Deuteronomy 2:7 Graphic #2 from God Hears Me; accessed December 27, 2013. This site not only does the verses and graphics, but it also groups promises by topic.







There appears to be a slight contradiction—in some passages, God is taking care of every needs; and in others, there seems to have been some privation of Israel in the desert-wilderness.

When Critics Ask, Concerning Israel’s Comfort in the Desert-wilderness

DEUTERONOMY 2:7 —Were Israel’s conditions in the wilderness comfortable or destitute?

PROBLEM: Many passages speak of Israel’s privations in the wilderness (cf. Ex. 16:2 , 3 ; Num. 11:4–6 ). Yet here Moses declared that they “lacked nothing.”

SOLUTION: The passages are easily reconciled if it is kept in mind that their general state was relatively comfortable. They had ample food and clothes at all times. However, their murmuring and complaining brought acts of judgment from God which could be described as occasions of destitution. So, while the wandering Israelites “lacked nothing” in daily necessities, they certainly did not lack in plagues and punishment from the hand of God.

One of the keys here is, which generation are we speaking of? God abhorred Gen X and put them all to death under the sin unto death. But God preserved their children, the generation of promise.

Furthermore, another problem was one of capacity. God was willing to give great blessing to this generation. They could have had anything in the desert; God has the power to provide. But God did not give great blessing to a thankless generation.

Norman Geisler and Thomas Howe, When Critics Ask; Victor Books; taken from e-Sword, Deut. 2:7.


Chapter Outline

Charts, Graphics and Short Doctrines


deut2_7.jpg

Deuteronomy 2:7 (graphic #3); picture taken from 100Words.ca; accessed December 29, 2013.


The chief complaint of generation X was that they were out of food or out of water, or didn't like what they had. Moses reminds the people before him that, for forty years, despite their complaining (actually, the complaining of their parents, Gen X) they did not lack anything. Even though they traveled without a permanent residence, two million Israelites in a wilderness-desert, they had all of their daily needs met because God is able. It was only due to their hardheartedness that they did not have certain luxuries that they remembered from Egypt. God is able to provide luxuries.
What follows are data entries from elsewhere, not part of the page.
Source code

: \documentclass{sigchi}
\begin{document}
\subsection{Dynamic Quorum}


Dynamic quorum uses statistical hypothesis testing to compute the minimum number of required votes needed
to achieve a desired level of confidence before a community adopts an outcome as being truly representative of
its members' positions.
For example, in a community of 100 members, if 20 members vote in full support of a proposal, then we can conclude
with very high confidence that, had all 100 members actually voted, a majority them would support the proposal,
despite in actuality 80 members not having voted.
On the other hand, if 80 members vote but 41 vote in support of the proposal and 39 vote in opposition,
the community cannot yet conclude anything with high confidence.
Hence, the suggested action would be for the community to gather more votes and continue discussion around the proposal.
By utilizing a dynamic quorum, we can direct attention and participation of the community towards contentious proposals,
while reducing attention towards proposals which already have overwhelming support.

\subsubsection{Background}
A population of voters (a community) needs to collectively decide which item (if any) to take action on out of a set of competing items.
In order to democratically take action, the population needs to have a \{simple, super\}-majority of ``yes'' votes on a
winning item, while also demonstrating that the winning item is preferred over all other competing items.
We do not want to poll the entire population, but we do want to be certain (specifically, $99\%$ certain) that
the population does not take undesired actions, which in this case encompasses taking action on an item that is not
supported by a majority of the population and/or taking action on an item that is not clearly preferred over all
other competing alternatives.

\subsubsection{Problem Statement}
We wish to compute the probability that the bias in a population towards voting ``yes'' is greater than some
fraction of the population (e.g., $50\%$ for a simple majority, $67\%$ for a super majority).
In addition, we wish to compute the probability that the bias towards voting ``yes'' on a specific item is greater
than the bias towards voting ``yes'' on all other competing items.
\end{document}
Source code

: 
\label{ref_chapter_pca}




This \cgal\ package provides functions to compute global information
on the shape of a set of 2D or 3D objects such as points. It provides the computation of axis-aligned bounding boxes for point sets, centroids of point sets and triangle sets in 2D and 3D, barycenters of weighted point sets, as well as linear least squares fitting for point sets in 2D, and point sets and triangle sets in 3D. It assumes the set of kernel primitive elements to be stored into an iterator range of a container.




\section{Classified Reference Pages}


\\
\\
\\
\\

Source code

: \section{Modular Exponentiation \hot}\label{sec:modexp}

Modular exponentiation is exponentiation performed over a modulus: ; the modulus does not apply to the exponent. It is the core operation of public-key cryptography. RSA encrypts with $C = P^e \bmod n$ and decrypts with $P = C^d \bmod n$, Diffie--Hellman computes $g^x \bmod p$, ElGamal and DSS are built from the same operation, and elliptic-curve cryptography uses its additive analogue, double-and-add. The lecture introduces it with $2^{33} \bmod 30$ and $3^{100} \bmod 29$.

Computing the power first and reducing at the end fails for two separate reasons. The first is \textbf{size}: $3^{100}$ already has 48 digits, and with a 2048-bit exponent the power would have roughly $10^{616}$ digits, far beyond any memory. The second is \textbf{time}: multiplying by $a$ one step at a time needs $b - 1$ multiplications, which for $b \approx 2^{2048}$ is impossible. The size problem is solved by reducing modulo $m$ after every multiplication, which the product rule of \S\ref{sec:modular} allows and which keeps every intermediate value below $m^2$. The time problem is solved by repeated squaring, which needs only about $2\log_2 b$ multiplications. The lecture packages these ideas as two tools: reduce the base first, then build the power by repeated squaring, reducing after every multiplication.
The Israelites were traveling near trade routes occasionally, and men who traded throughout the east passed by them on a regular basis. God allowed them to do some trading, and they certainly had the wealth with which to work with. However, it is my educated guess that, had they trusted God, they would have been given a lot more in terms of exotic foods, had they been less stubborn. It would be a very little thing for God to cause their paths to cross with the paths of traders on a regular basis—including traders who had come right out of Egypt, carrying with them certain wares, goods and foods peculiar to Egypt. So, when you lack, it is not because God is not able.


God’s care of the Israelites is recalled in Neh. 9:12–23 By a pillar of cloud you led them in the day, and by a pillar of fire in the night to light for them the way in which they should go. You came down on Mount Sinai and spoke with them from heaven and gave them right rules and true laws, good statutes and commandments, and You made known to them your holy Sabbath and commanded them commandments and statutes and a law by Moses your servant. You gave them bread from heaven for their hunger and brought water for them out of the rock for their thirst, and You told them to go in to possess the land that You had sworn to give them. "But they and our fathers acted presumptuously and stiffened their neck and did not obey your commandments. They refused to obey and were not mindful of the wonders that You performed among them, but they stiffened their neck and appointed a leader to return to their slavery in Egypt. But You are a God ready to forgive, gracious and merciful, slow to anger and abounding in steadfast love, and did not forsake them. Even when they had made for themselves a golden calf and said, 'This is your God who brought you up out of Egypt,' and had committed great blasphemies, You in your great mercies did not forsake them in the wilderness. The pillar of cloud to lead them in the way did not depart from them by day, nor the pillar of fire by night to light for them the way by which they should go. You gave your good Spirit to instruct them and did not withhold your manna from their mouth and gave them water for their thirst. Forty years you sustained them in the wilderness, and they lacked nothing. Their clothes did not wear out and their feet did not swell. "And you gave them kingdoms and peoples and allotted to them every corner. So they took possession of the land of Sihon king of Heshbon and the land of Og king of Bashan. You multiplied their children as the stars of heaven, and you brought them into the land that you had told their fathers to enter and possess. (ESV; capitalized)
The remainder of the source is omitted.